Lace Space

In the current situation that we find ourselves in, where life has largely been put on hold, apart from the valiant key workers who are tirelessly and admirably going about their work, it seems apt to consider the significance of rests and pauses, using music as a starting point.  I have touched on the subject of rests in music briefly before in a previous post but I have found myself recently reflecting more extensively on the subject in the light of our enforced break.

Firstly: isn’t lace wonderful! Here’s an example of Honiton lace that has a decidedly spring-like burst of life about it:

Sample of Honiton Lace circa 1870 from the Allhallows Museum Collection (www.honitonmuseum.co.uk) Photo copyright The Allhallows Museum.

Lace provides a perfect illustration of the importance of rests in music.  The needlework represents the notes and the spaces between imply the rests.  They co-exist; without the spaces there would be no meaning. (I find that many of my pupils are rather baffled by this concept – that rests are so important and meaningful.  In their minds, music is about making sound.)

It’s often not clear to the listener what a profusion of rests exists in the music they are hearing.  Often, a player will have a rest when someone else is playing, so the rest is not so noticeable.  A good example of the importance of rests in music is the end of Haydn’s string quartet Op 33 No 2 (‘The Joke’), where his use of rests sets up the ‘punchline’ at the very end of the last movement.  We played this quartet in a concert series last year.  Hopefully some of you might remember the hilarity we all had.  You can listen to, and watch, the whole movement here:  https://www.youtube.com/watch?v=TiGVNpe_BhY

A very different use of rests is evident in the first movement of Schubert’s G major piano sonata D. 894.  https://www.youtube.com/watch?v=lj0J0LpeVGQ  The gap in the music created by the rests is a moment of thoughtfulness and calm.

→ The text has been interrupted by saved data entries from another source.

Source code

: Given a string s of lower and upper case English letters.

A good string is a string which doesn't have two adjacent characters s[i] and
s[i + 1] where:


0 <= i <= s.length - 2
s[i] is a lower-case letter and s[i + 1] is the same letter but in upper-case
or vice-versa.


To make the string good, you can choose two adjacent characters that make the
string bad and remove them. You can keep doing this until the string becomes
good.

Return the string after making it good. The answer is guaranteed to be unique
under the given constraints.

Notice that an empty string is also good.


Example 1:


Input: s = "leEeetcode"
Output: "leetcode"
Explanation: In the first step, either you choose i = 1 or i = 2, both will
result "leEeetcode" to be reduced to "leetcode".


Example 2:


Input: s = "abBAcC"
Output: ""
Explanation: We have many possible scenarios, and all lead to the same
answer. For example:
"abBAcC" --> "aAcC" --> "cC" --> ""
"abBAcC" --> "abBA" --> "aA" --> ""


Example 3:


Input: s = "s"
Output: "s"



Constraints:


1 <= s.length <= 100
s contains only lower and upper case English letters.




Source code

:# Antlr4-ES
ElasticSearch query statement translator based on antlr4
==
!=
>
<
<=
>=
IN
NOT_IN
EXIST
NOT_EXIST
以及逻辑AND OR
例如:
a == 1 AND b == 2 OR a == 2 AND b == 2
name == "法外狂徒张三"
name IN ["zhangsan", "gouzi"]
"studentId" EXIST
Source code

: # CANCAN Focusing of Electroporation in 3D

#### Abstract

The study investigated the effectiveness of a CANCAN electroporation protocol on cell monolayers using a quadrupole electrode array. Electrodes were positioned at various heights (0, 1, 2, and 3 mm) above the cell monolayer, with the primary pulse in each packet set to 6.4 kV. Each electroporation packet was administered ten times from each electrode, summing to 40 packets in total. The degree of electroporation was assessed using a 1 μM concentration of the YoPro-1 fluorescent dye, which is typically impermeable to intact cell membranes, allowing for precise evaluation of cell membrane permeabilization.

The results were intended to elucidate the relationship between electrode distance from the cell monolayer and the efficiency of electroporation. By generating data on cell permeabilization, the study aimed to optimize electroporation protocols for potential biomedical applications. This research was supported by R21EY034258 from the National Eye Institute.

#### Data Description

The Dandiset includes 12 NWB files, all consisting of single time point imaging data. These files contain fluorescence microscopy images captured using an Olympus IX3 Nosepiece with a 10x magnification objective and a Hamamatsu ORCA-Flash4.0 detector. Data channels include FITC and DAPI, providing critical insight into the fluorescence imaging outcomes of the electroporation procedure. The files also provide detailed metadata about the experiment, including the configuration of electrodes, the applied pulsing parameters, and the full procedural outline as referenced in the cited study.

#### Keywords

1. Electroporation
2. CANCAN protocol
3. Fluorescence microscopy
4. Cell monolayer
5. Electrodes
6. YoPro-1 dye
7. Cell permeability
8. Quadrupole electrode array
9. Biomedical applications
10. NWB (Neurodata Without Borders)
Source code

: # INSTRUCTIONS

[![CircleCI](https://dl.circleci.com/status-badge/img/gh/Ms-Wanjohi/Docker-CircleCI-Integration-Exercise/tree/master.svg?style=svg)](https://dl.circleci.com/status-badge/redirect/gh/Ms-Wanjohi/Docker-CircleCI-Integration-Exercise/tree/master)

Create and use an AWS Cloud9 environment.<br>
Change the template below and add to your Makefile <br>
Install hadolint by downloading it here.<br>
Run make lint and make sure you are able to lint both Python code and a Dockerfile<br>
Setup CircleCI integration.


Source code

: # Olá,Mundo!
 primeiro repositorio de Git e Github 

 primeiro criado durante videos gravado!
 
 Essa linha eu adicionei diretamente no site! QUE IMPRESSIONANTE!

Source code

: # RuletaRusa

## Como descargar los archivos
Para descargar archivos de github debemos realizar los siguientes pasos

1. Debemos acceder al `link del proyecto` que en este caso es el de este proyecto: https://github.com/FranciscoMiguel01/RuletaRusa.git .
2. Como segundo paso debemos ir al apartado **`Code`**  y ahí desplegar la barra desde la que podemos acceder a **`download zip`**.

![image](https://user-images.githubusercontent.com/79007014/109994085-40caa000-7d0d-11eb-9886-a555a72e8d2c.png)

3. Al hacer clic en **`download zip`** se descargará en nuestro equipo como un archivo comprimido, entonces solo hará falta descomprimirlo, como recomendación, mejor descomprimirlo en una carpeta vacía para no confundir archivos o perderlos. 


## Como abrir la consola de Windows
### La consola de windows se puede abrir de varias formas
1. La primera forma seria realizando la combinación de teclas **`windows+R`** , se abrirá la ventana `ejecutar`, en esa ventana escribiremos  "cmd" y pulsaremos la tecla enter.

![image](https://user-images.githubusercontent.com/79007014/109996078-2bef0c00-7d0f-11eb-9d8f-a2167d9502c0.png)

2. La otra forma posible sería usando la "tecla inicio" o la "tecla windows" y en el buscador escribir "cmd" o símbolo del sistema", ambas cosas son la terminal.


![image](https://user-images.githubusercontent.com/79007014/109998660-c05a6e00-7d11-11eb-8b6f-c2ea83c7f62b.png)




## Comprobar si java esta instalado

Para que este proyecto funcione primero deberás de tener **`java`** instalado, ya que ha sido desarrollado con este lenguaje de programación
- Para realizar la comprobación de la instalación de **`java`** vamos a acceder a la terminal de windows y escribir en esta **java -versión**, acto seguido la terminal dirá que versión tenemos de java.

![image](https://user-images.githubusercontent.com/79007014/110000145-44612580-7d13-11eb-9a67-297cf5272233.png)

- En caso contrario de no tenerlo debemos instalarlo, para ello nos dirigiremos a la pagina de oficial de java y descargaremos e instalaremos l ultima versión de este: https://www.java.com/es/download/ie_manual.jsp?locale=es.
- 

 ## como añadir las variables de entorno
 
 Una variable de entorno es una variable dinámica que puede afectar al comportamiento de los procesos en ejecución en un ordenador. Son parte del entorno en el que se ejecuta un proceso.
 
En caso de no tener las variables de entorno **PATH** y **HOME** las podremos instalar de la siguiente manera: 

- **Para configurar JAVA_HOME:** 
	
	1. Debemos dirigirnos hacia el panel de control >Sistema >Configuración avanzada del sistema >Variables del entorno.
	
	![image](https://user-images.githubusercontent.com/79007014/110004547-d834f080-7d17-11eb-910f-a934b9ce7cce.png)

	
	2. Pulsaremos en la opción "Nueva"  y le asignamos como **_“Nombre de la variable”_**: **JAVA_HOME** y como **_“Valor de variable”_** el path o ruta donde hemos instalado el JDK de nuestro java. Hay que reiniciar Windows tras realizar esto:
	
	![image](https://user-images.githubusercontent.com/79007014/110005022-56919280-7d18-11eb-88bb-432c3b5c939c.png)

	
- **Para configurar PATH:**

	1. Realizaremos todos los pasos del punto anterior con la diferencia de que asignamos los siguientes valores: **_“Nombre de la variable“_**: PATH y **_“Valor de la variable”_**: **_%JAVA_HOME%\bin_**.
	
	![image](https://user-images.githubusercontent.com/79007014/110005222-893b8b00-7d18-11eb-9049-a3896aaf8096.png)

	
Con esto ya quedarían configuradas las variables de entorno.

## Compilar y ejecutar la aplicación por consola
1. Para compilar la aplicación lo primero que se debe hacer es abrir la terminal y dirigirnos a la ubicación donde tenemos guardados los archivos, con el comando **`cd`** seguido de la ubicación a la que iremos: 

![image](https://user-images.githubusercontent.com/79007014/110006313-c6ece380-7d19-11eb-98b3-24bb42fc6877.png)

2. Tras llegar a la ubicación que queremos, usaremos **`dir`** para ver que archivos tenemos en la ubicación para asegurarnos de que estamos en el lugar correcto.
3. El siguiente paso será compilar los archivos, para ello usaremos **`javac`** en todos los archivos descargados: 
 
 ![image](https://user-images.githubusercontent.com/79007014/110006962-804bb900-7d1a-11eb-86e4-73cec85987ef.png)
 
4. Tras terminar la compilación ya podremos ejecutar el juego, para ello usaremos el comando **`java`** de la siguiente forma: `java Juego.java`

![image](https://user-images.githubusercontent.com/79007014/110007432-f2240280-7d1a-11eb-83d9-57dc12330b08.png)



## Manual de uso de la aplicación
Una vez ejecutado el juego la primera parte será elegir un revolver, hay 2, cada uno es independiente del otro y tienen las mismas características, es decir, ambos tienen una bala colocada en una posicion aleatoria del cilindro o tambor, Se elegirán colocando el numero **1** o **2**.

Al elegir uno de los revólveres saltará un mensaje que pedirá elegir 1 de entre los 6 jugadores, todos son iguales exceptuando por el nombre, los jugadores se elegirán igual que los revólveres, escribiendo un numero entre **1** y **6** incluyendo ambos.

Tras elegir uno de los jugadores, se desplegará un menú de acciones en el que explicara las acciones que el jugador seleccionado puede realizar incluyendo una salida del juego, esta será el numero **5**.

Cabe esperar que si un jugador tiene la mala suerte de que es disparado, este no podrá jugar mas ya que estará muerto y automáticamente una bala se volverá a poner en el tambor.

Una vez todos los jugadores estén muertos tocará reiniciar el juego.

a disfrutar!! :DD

I can’t resist directing you towards Schumann’s fabulous/surreal setting of Heine’s ‘Mein Wagen rollet langsam’.  https://www.youtube.com/watch?v=jQ42sPsFBuY  The rests here colour the text so aptly and get the imagination going in the listener’s mind.  And just listen to the piano coda!  Here is the text:

Mein Wagen rollet langsamDurch lustiges Waldesgrün,
Durch blumige Täler, die zaubrisch
Im Sonnenglanze blühn.

Ich sitze und sinne und träume,
Und denk’ an die Liebste mein;
Da huschen drei Schattengestalten
Kopfnickend zum Wagen herein.

Sie hüpfen und schneiden Gesichter,
So spöttisch und doch so scheu,
Und quirlen wie Nebel zusammen,
Und kichern und huschen vorbei.

Translation:

My carriage rolls slowly
Through cheerful green woodlands,
Through flowery valleys
Magically blooming in the sun.

I sit and muse and dream,
And think of my dear love;
Three shadowy forms nod at me
Through the carriage window.

They hop and pull faces,
So mocking yet so shy,
And whirl together like mist
And flit chuckling by.

(Translations by Richard Stokes, author of The Book of Lieder (Faber, 2005))

There are many other such examples of the use of rests in classical music.  Please do mention your own favourite examples, by commenting or emailing.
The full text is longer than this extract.